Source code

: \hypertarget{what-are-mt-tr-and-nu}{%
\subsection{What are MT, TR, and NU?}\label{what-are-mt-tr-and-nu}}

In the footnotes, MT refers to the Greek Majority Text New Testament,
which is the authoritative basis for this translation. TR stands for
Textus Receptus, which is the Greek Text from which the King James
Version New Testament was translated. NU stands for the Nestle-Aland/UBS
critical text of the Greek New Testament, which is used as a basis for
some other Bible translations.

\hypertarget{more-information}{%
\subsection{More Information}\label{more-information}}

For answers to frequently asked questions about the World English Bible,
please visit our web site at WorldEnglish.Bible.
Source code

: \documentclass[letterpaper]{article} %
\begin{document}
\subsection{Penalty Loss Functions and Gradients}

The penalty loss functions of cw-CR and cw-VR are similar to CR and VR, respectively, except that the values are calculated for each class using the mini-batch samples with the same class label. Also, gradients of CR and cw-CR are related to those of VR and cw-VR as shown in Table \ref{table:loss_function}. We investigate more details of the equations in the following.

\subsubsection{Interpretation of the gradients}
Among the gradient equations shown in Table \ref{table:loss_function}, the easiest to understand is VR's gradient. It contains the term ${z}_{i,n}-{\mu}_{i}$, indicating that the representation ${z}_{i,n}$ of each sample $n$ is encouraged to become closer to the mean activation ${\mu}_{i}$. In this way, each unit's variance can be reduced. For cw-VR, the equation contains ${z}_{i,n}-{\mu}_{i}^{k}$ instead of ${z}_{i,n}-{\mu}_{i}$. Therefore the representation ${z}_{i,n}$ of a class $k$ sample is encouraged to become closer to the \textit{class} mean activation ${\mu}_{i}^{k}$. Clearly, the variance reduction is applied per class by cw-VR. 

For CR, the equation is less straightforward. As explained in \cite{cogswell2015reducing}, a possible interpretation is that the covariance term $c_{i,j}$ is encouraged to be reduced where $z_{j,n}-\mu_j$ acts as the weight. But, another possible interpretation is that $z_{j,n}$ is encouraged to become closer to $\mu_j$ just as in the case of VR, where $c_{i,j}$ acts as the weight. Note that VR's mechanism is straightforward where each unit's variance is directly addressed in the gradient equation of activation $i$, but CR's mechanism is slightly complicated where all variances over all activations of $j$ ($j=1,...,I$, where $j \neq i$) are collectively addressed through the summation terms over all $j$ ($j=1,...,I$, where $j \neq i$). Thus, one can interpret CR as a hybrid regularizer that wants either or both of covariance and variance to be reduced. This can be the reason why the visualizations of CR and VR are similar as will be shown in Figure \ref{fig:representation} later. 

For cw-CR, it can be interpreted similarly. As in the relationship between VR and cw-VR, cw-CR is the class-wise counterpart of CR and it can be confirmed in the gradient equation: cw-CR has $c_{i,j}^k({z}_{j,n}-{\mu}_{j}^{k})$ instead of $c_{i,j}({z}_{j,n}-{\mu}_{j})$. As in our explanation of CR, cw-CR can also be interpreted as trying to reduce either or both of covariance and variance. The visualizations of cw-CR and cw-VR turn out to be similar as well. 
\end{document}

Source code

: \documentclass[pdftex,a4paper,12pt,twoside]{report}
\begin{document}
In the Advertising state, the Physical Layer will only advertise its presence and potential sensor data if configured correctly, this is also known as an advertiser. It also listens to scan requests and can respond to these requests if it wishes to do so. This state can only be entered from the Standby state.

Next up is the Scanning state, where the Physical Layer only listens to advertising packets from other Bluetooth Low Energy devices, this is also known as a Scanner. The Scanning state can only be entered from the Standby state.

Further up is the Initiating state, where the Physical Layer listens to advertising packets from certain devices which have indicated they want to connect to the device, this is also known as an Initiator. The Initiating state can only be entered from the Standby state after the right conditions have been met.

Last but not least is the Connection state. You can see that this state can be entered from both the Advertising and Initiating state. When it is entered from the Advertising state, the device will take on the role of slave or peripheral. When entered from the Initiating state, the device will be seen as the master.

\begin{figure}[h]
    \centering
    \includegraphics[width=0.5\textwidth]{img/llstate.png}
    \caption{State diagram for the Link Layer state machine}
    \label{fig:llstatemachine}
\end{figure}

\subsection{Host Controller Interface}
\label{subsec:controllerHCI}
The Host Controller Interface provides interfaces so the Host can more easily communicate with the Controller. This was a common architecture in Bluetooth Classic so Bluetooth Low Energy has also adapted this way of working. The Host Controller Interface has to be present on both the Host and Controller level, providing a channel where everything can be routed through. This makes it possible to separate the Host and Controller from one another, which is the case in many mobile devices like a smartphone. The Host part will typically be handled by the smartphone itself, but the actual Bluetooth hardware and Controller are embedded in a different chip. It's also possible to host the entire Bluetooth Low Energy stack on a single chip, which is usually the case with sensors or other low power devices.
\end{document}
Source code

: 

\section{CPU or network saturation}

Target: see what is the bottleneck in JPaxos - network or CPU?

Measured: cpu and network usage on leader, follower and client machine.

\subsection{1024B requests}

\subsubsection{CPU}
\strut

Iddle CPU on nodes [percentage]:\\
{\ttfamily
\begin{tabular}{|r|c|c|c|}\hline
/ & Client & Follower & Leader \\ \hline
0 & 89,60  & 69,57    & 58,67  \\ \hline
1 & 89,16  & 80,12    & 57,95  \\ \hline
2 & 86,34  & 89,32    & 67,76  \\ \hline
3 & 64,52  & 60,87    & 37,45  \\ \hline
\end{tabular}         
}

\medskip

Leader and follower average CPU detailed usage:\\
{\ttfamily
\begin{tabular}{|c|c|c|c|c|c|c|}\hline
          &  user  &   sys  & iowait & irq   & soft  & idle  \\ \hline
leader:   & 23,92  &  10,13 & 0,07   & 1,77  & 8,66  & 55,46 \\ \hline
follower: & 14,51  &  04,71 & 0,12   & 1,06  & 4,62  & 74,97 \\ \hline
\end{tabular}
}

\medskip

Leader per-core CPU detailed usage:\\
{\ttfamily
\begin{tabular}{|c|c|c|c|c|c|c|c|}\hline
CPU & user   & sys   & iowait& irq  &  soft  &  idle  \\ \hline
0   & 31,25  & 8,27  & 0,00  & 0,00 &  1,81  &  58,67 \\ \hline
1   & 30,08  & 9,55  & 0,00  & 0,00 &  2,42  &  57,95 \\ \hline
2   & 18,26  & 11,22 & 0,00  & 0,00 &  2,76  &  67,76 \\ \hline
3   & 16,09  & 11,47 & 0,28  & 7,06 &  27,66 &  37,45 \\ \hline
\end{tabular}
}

:: Exercise directions ::
Lines holding the word "what" should be copied from the entries above.

:: Completed task ::
: \hypertarget{what-are-mt-tr-and-nu}{%
\subsection{What are MT, TR, and NU?}\label{what-are-mt-tr-and-nu}}
Target: see what is the bottleneck in JPaxos - network or CPU?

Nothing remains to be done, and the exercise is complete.